January 25, 1994|By Adam Sachs | Adam Sachs,Staff Writer

After watching her property assessment -- and local taxes -- spiral consistently upward for a decade, Kings Contrivance village resident Barbara Seely was pleased to see her home's value drop during the latest cycle of state reappraisals.

"To me, that's great," said Ms. Seely, a Realtor with Coldwell Banker Grempler Realty in Columbia and a Kings Contrivance village board member. "The lower the assessment, the better. You don't have to pay as much in taxes."

Many east Columbia home and business owners will be similarly relieved when it comes time to pay the Columbia Association annual charge and county government taxes for fiscal 1995, assuming neither increases its property tax rate.

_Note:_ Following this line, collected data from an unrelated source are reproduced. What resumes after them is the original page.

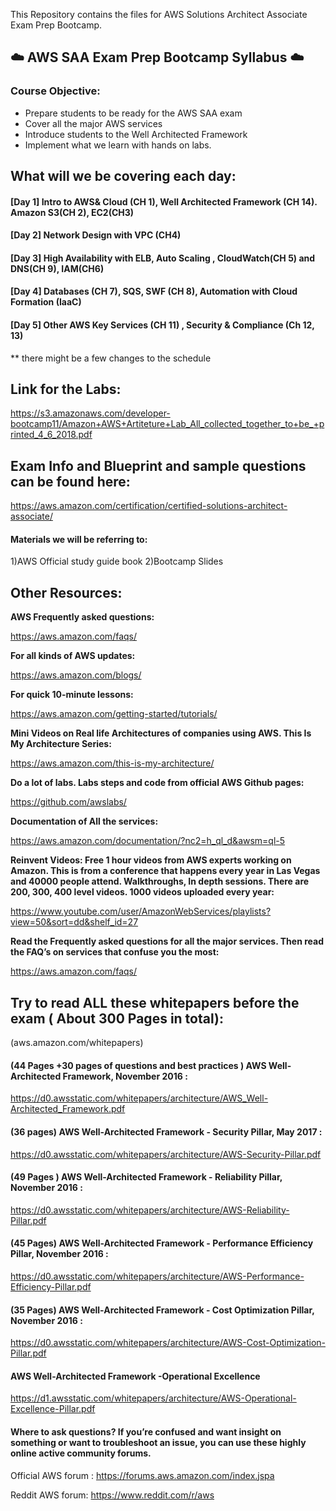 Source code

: This Repository contains the files for AWS Solutions Architect Associate Exam Prep Bootcamp.


## :cloud:  AWS SAA Exam Prep Bootcamp Syllabus :cloud:


### Course Objective:
-	Prepare students to be ready for the AWS SAA exam
-	Cover all the major AWS services 
-	Introduce students to the Well Architected Framework
-	Implement what we learn with hands on labs.


## What will we be covering each day:

#### [Day 1]	Intro to AWS& Cloud (CH 1), Well Architected Framework (CH 14).  Amazon S3(CH 2), EC2(CH3)
#### [Day 2]	Network Design with VPC (CH4) 
#### [Day 3]	High Availability with ELB, Auto Scaling , CloudWatch(CH  5) and DNS(CH 9), IAM(CH6)
#### [Day 4]	Databases (CH 7), SQS, SWF (CH 8), Automation with Cloud Formation (IaaC) 
#### [Day 5]	Other AWS Key Services (CH 11) , Security  & Compliance (Ch 12, 13) 


** there might be a few changes to the schedule 



## Link for the Labs:

https://s3.amazonaws.com/developer-bootcamp11/Amazon+AWS+Artiteture+Lab_All_collected_together_to+be_+printed_4_6_2018.pdf

## Exam Info and Blueprint and sample questions can be found here:
https://aws.amazon.com/certification/certified-solutions-architect-associate/


#### Materials we will be referring to:
1)AWS Official study guide book
2)Bootcamp Slides




## Other Resources:

**AWS Frequently asked questions:**

https://aws.amazon.com/faqs/

**For all kinds of AWS updates:**

https://aws.amazon.com/blogs/

**For quick 10-minute lessons:**

https://aws.amazon.com/getting-started/tutorials/

**Mini Videos on Real life Architectures of companies using AWS. This Is My Architecture Series:**

https://aws.amazon.com/this-is-my-architecture/

**Do a lot of labs. Labs steps and code from official AWS Github pages:** 

https://github.com/awslabs/

**Documentation of All the services:**

https://aws.amazon.com/documentation/?nc2=h_ql_d&awsm=ql-5

**Reinvent Videos: Free 1 hour videos from AWS experts working on Amazon. This is from a conference that happens every year in Las Vegas and 40000 people attend. Walkthroughs, In depth sessions. There are 200, 300, 400 level videos. 1000 videos uploaded every year:**

https://www.youtube.com/user/AmazonWebServices/playlists?view=50&sort=dd&shelf_id=27

**Read the Frequently asked questions for all the major services. Then read the FAQ’s on services that confuse you the most:**

https://aws.amazon.com/faqs/








## Try to read ALL these whitepapers before the exam ( About 300 Pages in total):
 (aws.amazon.com/whitepapers) 
#### (44 Pages +30 pages of questions and best practices ) AWS Well-Architected Framework, November 2016 :
https://d0.awsstatic.com/whitepapers/architecture/AWS_Well-Architected_Framework.pdf
#### (36 pages) AWS Well-Architected Framework - Security Pillar, May 2017 :
https://d0.awsstatic.com/whitepapers/architecture/AWS-Security-Pillar.pdf
#### (49 Pages ) AWS Well-Architected Framework - Reliability Pillar, November 2016 :
https://d0.awsstatic.com/whitepapers/architecture/AWS-Reliability-Pillar.pdf
#### (45 Pages) AWS Well-Architected Framework - Performance Efficiency Pillar, November 2016 :
https://d0.awsstatic.com/whitepapers/architecture/AWS-Performance-Efficiency-Pillar.pdf
#### (35 Pages) AWS Well-Architected Framework - Cost Optimization Pillar, November 2016 :
https://d0.awsstatic.com/whitepapers/architecture/AWS-Cost-Optimization-Pillar.pdf

#### AWS Well-Architected Framework -Operational Excellence 
https://d1.awsstatic.com/whitepapers/architecture/AWS-Operational-Excellence-Pillar.pdf





#### Where to ask questions? If you’re confused and want insight on something or want to troubleshoot an issue, you can use these highly online active community forums.

Official AWS forum :
https://forums.aws.amazon.com/index.jspa


Reddit AWS forum:
https://www.reddit.com/r/aws


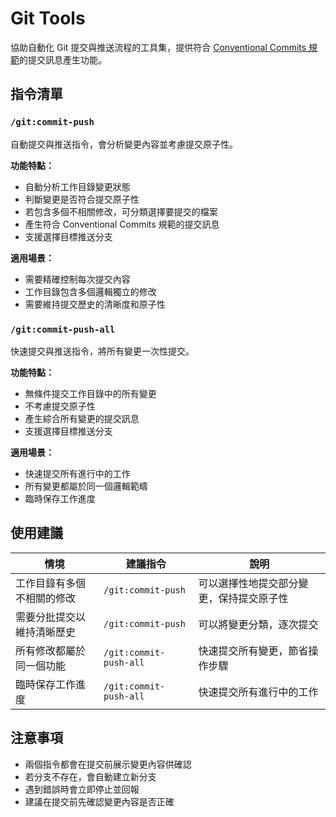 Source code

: # Git Tools

協助自動化 Git 提交與推送流程的工具集，提供符合 [Conventional Commits 規範](https://www.conventionalcommits.org/)的提交訊息產生功能。

## 指令清單

### `/git:commit-push`

自動提交與推送指令，會分析變更內容並考慮提交原子性。

**功能特點：**

- 自動分析工作目錄變更狀態
- 判斷變更是否符合提交原子性
- 若包含多個不相關修改，可分類選擇要提交的檔案
- 產生符合 Conventional Commits 規範的提交訊息
- 支援選擇目標推送分支

**適用場景：**

- 需要精確控制每次提交內容
- 工作目錄包含多個邏輯獨立的修改
- 需要維持提交歷史的清晰度和原子性

### `/git:commit-push-all`

快速提交與推送指令，將所有變更一次性提交。

**功能特點：**

- 無條件提交工作目錄中的所有變更
- 不考慮提交原子性
- 產生綜合所有變更的提交訊息
- 支援選擇目標推送分支

**適用場景：**

- 快速提交所有進行中的工作
- 所有變更都屬於同一個邏輯範疇
- 臨時保存工作進度

## 使用建議

| 情境            | 建議指令                   | 說明                   |
|---------------|------------------------|----------------------|
| 工作目錄有多個不相關的修改 | `/git:commit-push`     | 可以選擇性地提交部分變更，保持提交原子性 |
| 需要分批提交以維持清晰歷史 | `/git:commit-push`     | 可以將變更分類，逐次提交         |
| 所有修改都屬於同一個功能  | `/git:commit-push-all` | 快速提交所有變更，節省操作步驟      |
| 臨時保存工作進度      | `/git:commit-push-all` | 快速提交所有進行中的工作         |

## 注意事項

- 兩個指令都會在提交前展示變更內容供確認
- 若分支不存在，會自動建立新分支
- 遇到錯誤時會立即停止並回報
- 建議在提交前先確認變更內容是否正確
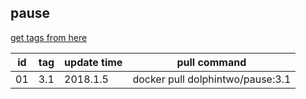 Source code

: ## pause
[get tags from here](https://console.cloud.google.com/gcr/images/google-containers/GLOBAL/pause?project=google-containers&gcrImageListsize=200)

|id|tag|update time|pull command|
|--|---|-----------|------------|
|01|3.1|2018.1.5|docker pull dolphintwo/pause:3.1|
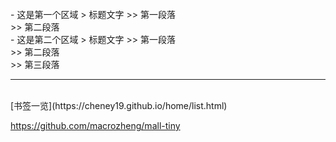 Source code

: 
</br>
- 这是第一个区域
> 标题文字
>> 第一段落</br>
>> 第二段落
  
</br>
- 这是第二个区域
> 标题文字
>> 第一段落</br>
>> 第二段落</br>
>> 第三段落

</br>

---

</br>
[书签一览](https://cheney19.github.io/home/list.html)

https://github.com/macrozheng/mall-tiny
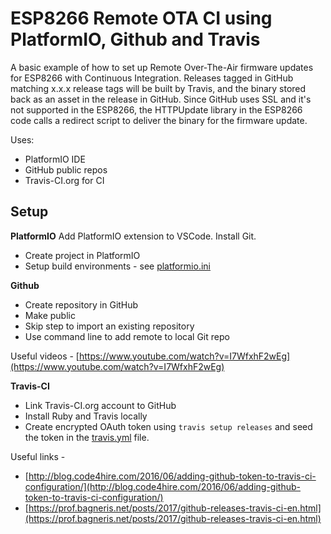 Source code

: # ESP8266 Remote OTA CI using PlatformIO, Github and Travis
A basic example of how to set up Remote Over-The-Air firmware updates for ESP8266 with Continuous Integration. Releases tagged in GitHub matching x.x.x release tags will be built by Travis, and the binary stored back as an asset in the release in GitHub.
Since GitHub uses SSL and it's not supported in the ESP8266, the HTTPUpdate library in the ESP8266 code calls a redirect script to deliver the binary for the firmware update. 
 
Uses:
 - PlatformIO IDE
 - GitHub public repos
 - Travis-CI.org for CI

## Setup
**PlatformIO**
Add PlatformIO extension to VSCode. Install Git.
 - Create project in PlatformIO
 - Setup build environments - see [platformio.ini](https://github.com/csgregg/csg-esp8266-rota/blob/master/platformio.ini)

**Github**
 - Create repository in GitHub
 - Make public
 - Skip step to import an existing repository
 - Use command line to add remote to local Git repo

Useful videos - [https://www.youtube.com/watch?v=I7WfxhF2wEg](https://www.youtube.com/watch?v=I7WfxhF2wEg)

**Travis-CI**

 - Link Travis-CI.org account to GitHub
 - Install Ruby and Travis locally
 - Create encrypted OAuth token using `travis setup releases` and seed the token in the [travis.yml](https://github.com/csgregg/csg-esp8266-rota/blob/master/.travis.yml) file.

Useful links -

 - [http://blog.code4hire.com/2016/06/adding-github-token-to-travis-ci-configuration/](http://blog.code4hire.com/2016/06/adding-github-token-to-travis-ci-configuration/)
 - [https://prof.bagneris.net/posts/2017/github-releases-travis-ci-en.html](https://prof.bagneris.net/posts/2017/github-releases-travis-ci-en.html)



<!--stackedit_data:
eyJoaXN0b3J5IjpbNTEwMTk0NDMyLDcxNDEyOTE5NiwyODI2NT
Q5MzIsOTM1NzgyMzQ2LDEwMDA4ODY2NDAsLTU2ODA4ODkyOSwt
MTE3NTMxMzQ1OSwtMTY1MTg1MzBdfQ==
--> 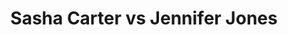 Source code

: ---
title: Sasha Carter vs Jennifer Jones
player1:
  name: Carter, Sasha
  percent: 78
  wins: 6
  losses: 6
player2:
  name: Jones, Jennifer
  percent: 78
  wins: 6
  losses: 6
games:
- player1:
    team: BC
    position: Second
    percent: 74
    win: 1
    loss: 0
  player2:
    team: MB
    position: Fourth
    percent: 80
    win: 0
    loss: 1
  event: Hearts
  year: 2005
  draw: Round Robin(6)
  score: MB 4 - BC 7
- player1:
    team: BC
    position: Second
    percent: 86
    win: 0
    loss: 1
  player2:
    team: MB
    position: Fourth
    percent: 69
    win: 1
    loss: 0
  event: Hearts
  year: 2005
  draw: Page 1-2(20)
  score: MB 8 - BC 7
- player1:
    team: BC
    position: Second
    percent: 84
    win: 1
    loss: 0
  player2:
    team: CA
    position: Fourth
    percent: 63
    win: 0
    loss: 1
  event: Hearts
  year: 2006
  draw: Round Robin(15)
  score: BC 7 - CA 5
- player1:
    team: BC
    position: Second
    percent: 85
    win: 1
    loss: 0
  player2:
    team: CA
    position: Fourth
    percent: 75
    win: 0
    loss: 1
  event: Hearts
  year: 2006
  draw: Final(22)
  score: BC 8 - CA 6
- player1:
    team: CA
    position: Second
    percent: 76
    win: 1
    loss: 0
  player2:
    team: MB
    position: Fourth
    percent: 81
    win: 0
    loss: 1
  event: Hearts
  year: 2007
  draw: Round Robin(16)
  score: CA 8 - MB 3
- player1:
    team: CA
    position: Second
    percent: 81
    win: 1
    loss: 0
  player2:
    team: MB
    position: Fourth
    percent: 64
    win: 0
    loss: 1
  event: Hearts
  year: 2007
  draw: Semi-Final(21)
  score: CA 7 - MB 5
- player1:
    team: CA
    position: Second
    percent: 77
    win: 0
    loss: 1
  player2:
    team: MB
    position: Fourth
    percent: 81
    win: 1
    loss: 0
  event: Hearts
  year: 2008
  draw: Round Robin(16)
  score: CA 4 - MB 9
- player1:
    team: BC
    position: Second
    percent: 84
    win: 0
    loss: 1
  player2:
    team: CA
    position: Fourth
    percent: 75
    win: 1
    loss: 0
  event: Hearts
  year: 2010
  draw: Round Robin(10)
  score: BC 7 - CA 10
- player1:
    team: BC
    position: Second
    percent: 64
    win: 0
    loss: 1
  player2:
    team: CA
    position: Fourth
    percent: 91
    win: 1
    loss: 0
  event: Hearts
  year: 2011
  draw: Round Robin(9)
  score: CA 10 - BC 2
- player1:
    team: BC
    position: Third
    percent: 88
    win: 1
    loss: 0
  player2:
    team: MB
    position: Fourth
    percent: 81
    win: 0
    loss: 1
  event: Hearts
  year: 2012
  draw: Page 1-2(18)
  score: BC 7 - MB 5
- player1:
    team: BC
    position: Second
    percent: 60
    win: 0
    loss: 1
  player2:
    team: MB
    position: Fourth
    percent: 97
    win: 1
    loss: 0
  event: Hearts
  year: 2013
  draw: Round Robin(3)
  score: MB 10 - BC 4
- player1:
    team: BC
    position: Lead
    percent: 50
    win: 0
    loss: 1
  player2:
    team: CA
    position: Fourth
    percent: 91
    win: 1
    loss: 0
  event: Hearts
  year: 2016
  draw: Round Robin(17)
  score: CA 11 - BC 4
- player1:
    team: SCO
    position: Second
    percent: 73
    win: 1
    loss: 0
  player2:
    team: JJO
    position: Fourth
    percent: 61
    win: 0
    loss: 1
  event: Trials (Women)
  year: 2005
  draw: Round Robin(11)
  score: JJO 4 - SCO 9
- player1:
    team: SCOT
    position: Second
    percent: 83
    win: 0
    loss: 1
  player2:
    team: JONE
    position: Fourth
    percent: 89
    win: 1
    loss: 0
  event: Trials (Women)
  year: 2009
  draw: Round Robin(3)
  score: JONE 11 - SCOT 5
--- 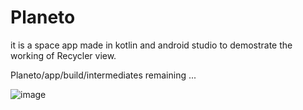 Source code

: # Planeto
it is a space app made in kotlin and android studio to demostrate the working of Recycler view.

Planeto/app/build/intermediates remaining ...

![image](https://user-images.githubusercontent.com/116882665/199306212-e9a28d69-ae10-4106-8754-16ce2212a831.png)
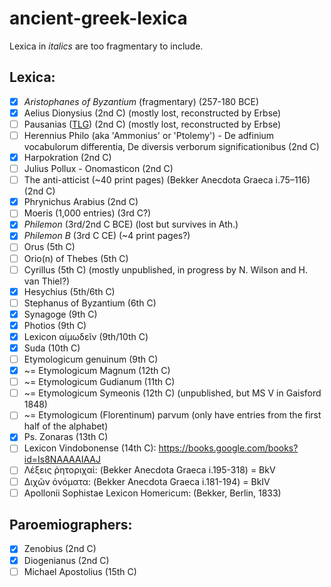 # ancient-greek-lexica

Lexica in *italics* are too fragmentary to include.

## Lexica:
- [X] *Aristophanes of Byzantium* (fragmentary) (257-180 BCE)
- [x] Aelius Dionysius (2nd C) (mostly lost, reconstructed by Erbse)
- [ ] Pausanias ([TLG](http://stephanus.tlg.uci.edu/Iris/inst/browser.jsp#doc=tlg&aid=1569&wid=001&st=0&l=20)) (2nd C) (mostly lost, reconstructed by Erbse)
- [ ] Herennius Philo (aka 'Ammonius' or 'Ptolemy') - De adfinium vocabulorum differentia, De diversis verborum significationibus (2nd C)
- [x] Harpokration (2nd C)
- [ ] Julius Pollux - Onomasticon (2nd C)
- [ ] The anti-atticist (~40 print pages) (Bekker Anecdota Graeca i.75–116) (2nd C)
- [x] Phrynichus Arabius (2nd C)
- [ ] Moeris (1,000 entries) (3rd C?)
- [X] *Philemon* (3rd/2nd C BCE) (lost but survives in Ath.)
- [X] *Philemon B* (3rd C CE) (~4 print pages?)
- [ ] Orus (5th C)
- [ ] Orio(n) of Thebes (5th C)
- [ ] Cyrillus (5th C) (mostly unpublished, in progress by N. Wilson and H. van Thiel?)
- [x] Hesychius (5th/6th C)
- [ ] Stephanus of Byzantium (6th C)
- [x] Synagoge (9th C)
- [x] Photios (9th C)
- [x] Lexicon αἱμωδεῖν (9th/10th C)
- [x] Suda (10th C)
- [ ] Etymologicum genuinum (9th C)
- [x] ~= Etymologicum Magnum (12th C)
- [ ] ~= Etymologicum Gudianum (11th C)
- [ ] ~= Etymologicum Symeonis (12th C) (unpublished, but MS V in Gaisford 1848)
- [ ] ~= Etymologicum (Florentinum) parvum (only have entries from the first half of the alphabet)
- [x] Ps. Zonaras (13th C)
- [ ] Lexicon Vindobonense (14th C): <https://books.google.com/books?id=Is8NAAAAIAAJ>
- [ ] Λέξεις ῥητοριχαί: (Bekker Anecdota Graeca i.195-318) = BkV
- [ ] Διχῶν ὀνόματα: (Bekker Anecdota Graeca i.181-194) = BkIV
- [ ] Apollonii Sophistae Lexicon Homericum: (Bekker, Berlin, 1833)

## Paroemiographers:
- [x] Zenobius (2nd C)
- [x] Diogenianus (2nd C)
- [ ] Michael Apostolius (15th C)
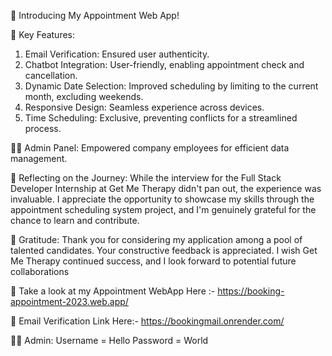 🚀 Introducing My Appointment Web App!

📅 Key Features:
1) Email Verification: Ensured user authenticity.
2) Chatbot Integration: User-friendly, enabling appointment check and cancellation.
3) Dynamic Date Selection: Improved scheduling by limiting to the current month, excluding weekends.
4) Responsive Design: Seamless experience across devices.
5) Time Scheduling: Exclusive, preventing conflicts for a streamlined process.

👩‍💻 Admin Panel: 
Empowered company employees for efficient data management.

🙌 Reflecting on the Journey:
While the interview for the Full Stack Developer Internship at Get Me Therapy didn't pan out, the experience was invaluable. I appreciate the opportunity to showcase my skills through the appointment scheduling system project, and I'm genuinely grateful for the chance to learn and contribute.

🌱 Gratitude:
Thank you for considering my application among a pool of talented candidates. Your constructive feedback is appreciated. I wish Get Me Therapy continued success, and I look forward to potential future collaborations

📢 Take a look at my Appointment WebApp Here :-
https://booking-appointment-2023.web.app/

📧 Email Verification Link Here:-
https://bookingmail.onrender.com/

👩‍💻 Admin: 
Username = Hello 
Password = World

The nonprofit Columbia Association anticipates the weakest rate of income growth from its annual property charge in its history because of the marked slowdown in east Columbia property values and new construction, said association President Padraic Kennedy. For many years, the association has relied on rapidly increasing property values and new construction to boost its income.

Howard properties reassessed by the state in 1993 -- one-third of the county, including Columbia east of Route 29 and a region between Ellicott City and Elkridge -- showed a mere 3.5 percent average increase in value since 1990, a far cry from the skyrocketing values of the previous 12 years.

By comparison, property values for that region increased by an average of 16 percent from 1981 to 1984, 22 percent from 1984 to 1987 and 29 percent from 1987 to 1990, said Ronald Wineholt, deputy director of the state Department of Assessments and Taxation, which reappraises properties once every three years.

Government property taxes and the association property charge are based on the assessment, which is a percentage of full market value. Government bases its levy on 40 percent of value, the association on 50 percent.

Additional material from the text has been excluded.